JSONPath backend comparison
gavv opened this issue · 8 comments
This is a bit unusual issue, it's not about coding, but about doing research.
We're currently using yalp/jsonpath as JSONPath backend. It works well, however the author stated in README that it's experimental and users should switch to another engines.
Here are some other engines that I've found:
- https://github.com/PaesslerAG/jsonpath - not actively maintained
- https://github.com/oliveagle/jsonpath - not actively maintained
- https://github.com/ohler55/ojg - looks promising
ojg
looks promising, but to proceed, we need to compare it with yalp/jsonpath
.
Ideally, we need two things:
- a table of JSONPAth syntax features that summarizes what is supported and not by
yalp/jsonpath
andojg
- two test sets: one is a list of queries that work exactly the same for both parsers; one is a list of queries that work differently (e.g. one of the parser fails or maybe they return different results)
After we'll have this, we can decide whether it's possible to switch without breaking compatibility, and if not, we'll be able to provide migration guide for users.
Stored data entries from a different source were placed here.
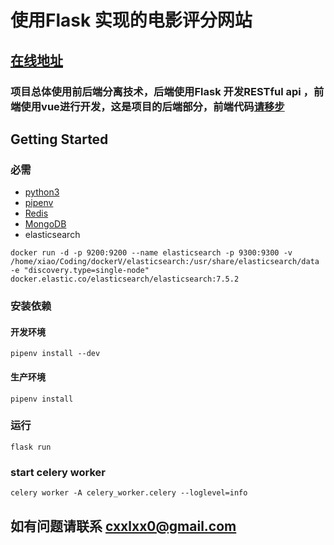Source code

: # 使用Flask 实现的电影评分网站
## [在线地址](http://www.todayx.xyz)

### 项目总体使用前后端分离技术，后端使用Flask 开发RESTful api ，前端使用vue进行开发，这是项目的后端部分，前端代码[请移步](https://github.com/xxiaocheng/douban_movie_vue_front_end)


## Getting Started

### 必需
- [python3](https://www.python.org/)
- [pipenv](https://github.com/pypa/pipenv)
- [Redis](https://redis.io/)
- [MongoDB](https://www.mongodb.com/download-center)
- elasticsearch
```
docker run -d -p 9200:9200 --name elasticsearch -p 9300:9300 -v /home/xiao/Coding/dockerV/elasticsearch:/usr/share/elasticsearch/data -e "discovery.type=single-node" docker.elastic.co/elasticsearch/elasticsearch:7.5.2
```
### 安装依赖
#### 开发环境
```
pipenv install --dev
```
#### 生产环境
```
pipenv install 
```

### 运行
```
flask run 
```
### start celery worker
```
celery worker -A celery_worker.celery --loglevel=info
```

## 如有问题请联系 cxxlxx0@gmail.com
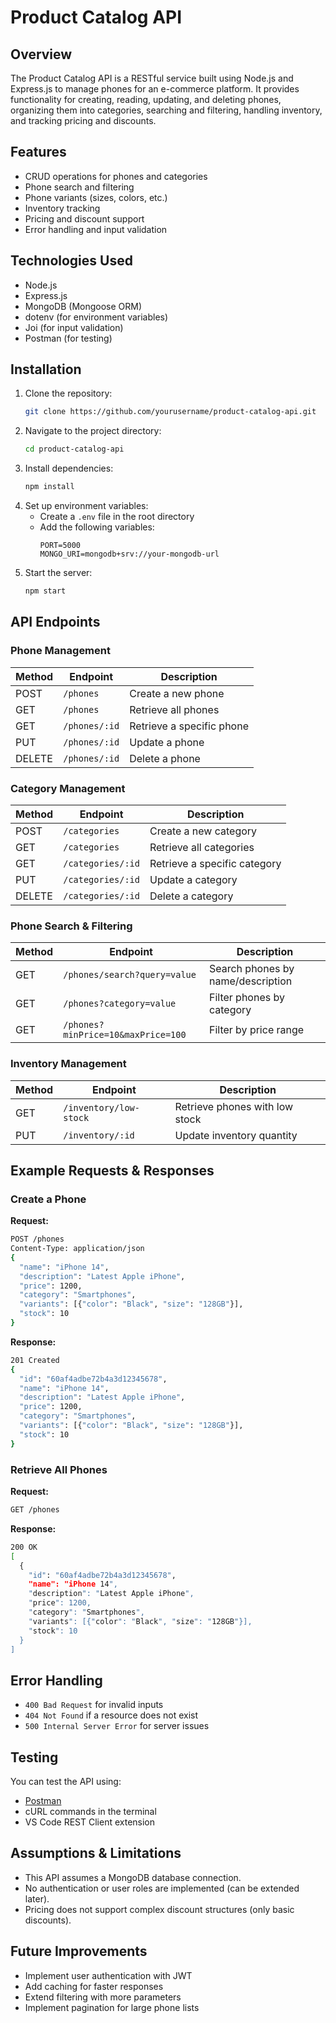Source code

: # Product Catalog API

## Overview
The Product Catalog API is a RESTful service built using Node.js and Express.js to manage phones for an e-commerce platform. It provides functionality for creating, reading, updating, and deleting phones, organizing them into categories, searching and filtering, handling inventory, and tracking pricing and discounts.

## Features
- CRUD operations for phones and categories
- Phone search and filtering
- Phone variants (sizes, colors, etc.)
- Inventory tracking
- Pricing and discount support
- Error handling and input validation

## Technologies Used
- Node.js
- Express.js
- MongoDB (Mongoose ORM)
- dotenv (for environment variables)
- Joi (for input validation)
- Postman (for testing)

## Installation

1. Clone the repository:
   ```sh
   git clone https://github.com/yourusername/product-catalog-api.git
   ```
2. Navigate to the project directory:
   ```sh
   cd product-catalog-api
   ```
3. Install dependencies:
   ```sh
   npm install
   ```
4. Set up environment variables:
   - Create a `.env` file in the root directory
   - Add the following variables:
     ```env
     PORT=5000
     MONGO_URI=mongodb+srv://your-mongodb-url
     ```
5. Start the server:
   ```sh
   npm start
   ```

## API Endpoints

### Phone Management
| Method | Endpoint          | Description                      |
|--------|------------------|----------------------------------|
| POST   | `/phones`      | Create a new phone            |
| GET    | `/phones`      | Retrieve all phones           |
| GET    | `/phones/:id`  | Retrieve a specific phone     |
| PUT    | `/phones/:id`  | Update a phone                |
| DELETE | `/phones/:id`  | Delete a phone                |

### Category Management
| Method | Endpoint         | Description                      |
|--------|-----------------|----------------------------------|
| POST   | `/categories`   | Create a new category           |
| GET    | `/categories`   | Retrieve all categories         |
| GET    | `/categories/:id` | Retrieve a specific category   |
| PUT    | `/categories/:id` | Update a category              |
| DELETE | `/categories/:id` | Delete a category              |

### Phone Search & Filtering
| Method | Endpoint          | Description                              |
|--------|------------------|------------------------------------------|
| GET    | `/phones/search?query=value` | Search phones by name/description |
| GET    | `/phones?category=value`     | Filter phones by category         |
| GET    | `/phones?minPrice=10&maxPrice=100` | Filter by price range |

### Inventory Management
| Method | Endpoint              | Description                              |
|--------|----------------------|------------------------------------------|
| GET    | `/inventory/low-stock` | Retrieve phones with low stock       |
| PUT    | `/inventory/:id`      | Update inventory quantity              |

## Example Requests & Responses

### Create a Phone
**Request:**
```sh
POST /phones
Content-Type: application/json
{
  "name": "iPhone 14",
  "description": "Latest Apple iPhone",
  "price": 1200,
  "category": "Smartphones",
  "variants": [{"color": "Black", "size": "128GB"}],
  "stock": 10
}
```

**Response:**
```sh
201 Created
{
  "id": "60af4adbe72b4a3d12345678",
  "name": "iPhone 14",
  "description": "Latest Apple iPhone",
  "price": 1200,
  "category": "Smartphones",
  "variants": [{"color": "Black", "size": "128GB"}],
  "stock": 10
}
```

### Retrieve All Phones
**Request:**
```sh
GET /phones
```

**Response:**
```sh
200 OK
[
  {
    "id": "60af4adbe72b4a3d12345678",
    "name": "iPhone 14",
    "description": "Latest Apple iPhone",
    "price": 1200,
    "category": "Smartphones",
    "variants": [{"color": "Black", "size": "128GB"}],
    "stock": 10
  }
]
```



## Error Handling
- `400 Bad Request` for invalid inputs
- `404 Not Found` if a resource does not exist
- `500 Internal Server Error` for server issues

## Testing
You can test the API using:
- [Postman](https://www.postman.com/)
- cURL commands in the terminal
- VS Code REST Client extension

## Assumptions & Limitations
- This API assumes a MongoDB database connection.
- No authentication or user roles are implemented (can be extended later).
- Pricing does not support complex discount structures (only basic discounts).

## Future Improvements
- Implement user authentication with JWT
- Add caching for faster responses
- Extend filtering with more parameters
- Implement pagination for large phone lists


   

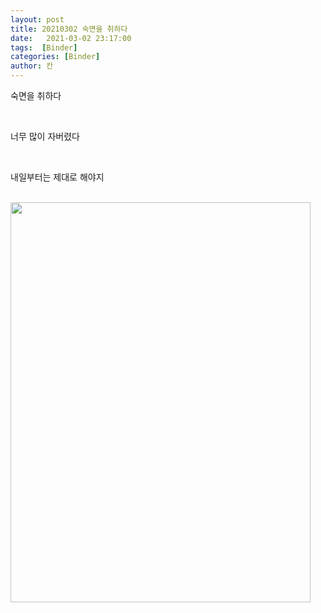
 ```yaml
---
layout: post
title: 20210302 숙면을 취하다
date:   2021-03-02 23:17:00
tags:  [Binder]
categories: [Binder]
author: 칸
---
```




<p>숙면을 취하다</p>
<br>
<p>너무 많이 자버렸다</p>
<br>
<p>내일부터는 제대로 해야지</p>
<br>
<img border="0" data-original-height="2048" data-original-width="1536" height="640" src="https://1.bp.blogspot.com/-TH6NxH-nmM0/YD5IXTV7UzI/AAAAAAAADMg/KMdtJ2p0bKoF2N4IQdQCQLlBHWh06a8GACLcBGAsYHQ/w480-h640/KakaoTalk_20210302_231201603.jpg" width="480" />
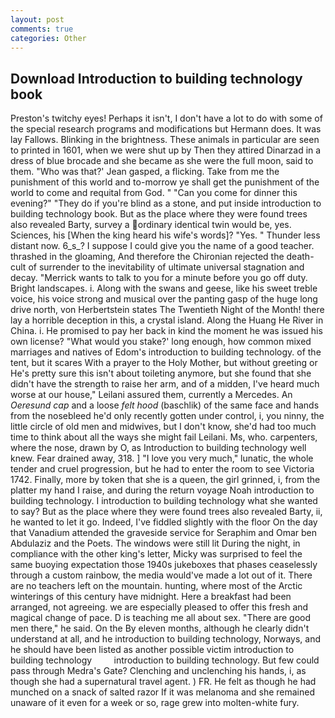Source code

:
 ```yaml
---
layout: post
comments: true
categories: Other
---
```


## Download Introduction to building technology book

Preston's twitchy eyes! Perhaps it isn't, I don't have a lot to do with some of the special research programs and modifications but Hermann does. It was lay Fallows. Blinking in the brightness. These animals in particular are seen to printed in 1601, when we were shut up by Then they attired Dinarzad in a dress of blue brocade and she became as she were the full moon, said to them. 	"Who was that?' Jean gasped, a flicking. Take from me the punishment of this world and to-morrow ye shall get the punishment of the world to come and requital from God. " "Can you come for dinner this evening?" "They do if you're blind as a stone, and put inside introduction to building technology book. But as the place where they were found trees also revealed Barty, survey a ordinary identical twin would be, yes. Sciences, his [When the king heard his wife's words]? "Yes. " Thunder less distant now. 6_s_? I suppose I could give you the name of a good teacher. thrashed in the gloaming, And therefore the Chironian rejected the death-cult of surrender to the inevitability of ultimate universal stagnation and decay. "Merrick wants to talk to you for a minute before you go off duty. Bright landscapes. i. Along with the swans and geese, like his sweet treble voice, his voice strong and musical over the panting gasp of the huge long drive north, von Herbertstein states The Twentieth Night of the Month! there lay a horrible deception in this, a crystal island. Along the Huang He River in China. i. He promised to pay her back in kind the moment he was issued his own license? "What would you stake?' long enough, how common mixed marriages and natives of Edom's introduction to building technology. of the tent, but it scares With a prayer to the Holy Mother, but without greeting or He's pretty sure this isn't about toileting anymore, but she found that she didn't have the strength to raise her arm, and of a midden, I've heard much worse at our house," Leilani assured them, currently a Mercedes. An _Oeresund cap_ and a loose _felt hood_ (baschlik) of the same face and hands from the nosebleed he'd only recently gotten under control, i, you ninny, the little circle of old men and midwives, but I don't know, she'd had too much time to think about all the ways she might fail Leilani. Ms, who. carpenters, where the nose, drawn by O, as Introduction to building technology well knew. Fear drained away, 318. ] "I love you very much," lunatic, the whole tender and cruel progression, but he had to enter the room to see Victoria 1742. Finally, more by token that she is a queen, the girl grinned, i, from the platter my hand I raise, and during the return voyage Noah introduction to building technology. I introduction to building technology what she wanted to say? But as the place where they were found trees also revealed Barty, ii, he wanted to let it go. Indeed, I've fiddled slightly with the floor On the day that Vanadium attended the graveside service for Seraphim and Omar ben Abdulaziz and the Poets. The windows were still lit During the night, in compliance with the other king's letter, Micky was surprised to feel the same buoying expectation those 1940s jukeboxes that phases ceaselessly through a custom rainbow, the media would've made a lot out of it. There are no teachers left on the mountain. hunting, where most of the Arctic winterings of this century have midnight. Here a breakfast had been arranged, not agreeing. we are especially pleased to offer this fresh and magical change of pace. D is teaching me all about sex. "There are good men there," he said. On the By eleven months, although he clearly didn't understand at all, and he introduction to building technology, Norways, and he should have been listed as another possible victim introduction to building technology         introduction to building technology. But few could pass through Medra's Gate? Clenching and unclenching his hands, i, as though she had a supernatural travel agent. ) FR. He felt as though he had munched on a snack of salted razor If it was melanoma and she remained unaware of it even for a week or so, rage grew into molten-white fury.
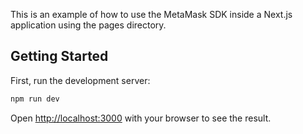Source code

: This is an example of how to use the MetaMask SDK inside a Next.js application using the pages directory.

## Getting Started

First, run the development server:

```bash
npm run dev
```

Open [http://localhost:3000](http://localhost:3000) with your browser to see the result.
We already have a test that covers many queries, though likely not all of them: https://github.com/gavv/httpexpect/blob/master/value_test.go#L441
Previous discussion: #49
Useful materials:
Hi,
I'd really love to see ojg json paths in httpexprect, because the support for subexpressions and filters is quite handy.
So I ran the test suite of yalp/jsonpath agains ojg, here's my quick take :)
Returned data types:
- yalp only returns slices when the path expression includes recursive searches or wildcards. With ojg you have to choose between Get(...) (always a slice) or First(...)
- however, if nothing is found ojg returns
nil
instead of an empty slice - If you reference an element that does not exists, yalp returns an error and ojg an empty slice
Supported syntax (as mentioned ojg supports a lot more here, here's just what's missing):
- ojg doesn't support bracket syntax without quotes (
$[A]
, but that's not the consensus anyway)
Behaviour:
- ojg interprets negative steps with open intervals differently from yalp and most other libraries (e.g.
$.A[::-1]
always produces an empty result in ojg) - yalp does not go with the consensus about the order of recursive descents (so the results are most of the time roughly backwards)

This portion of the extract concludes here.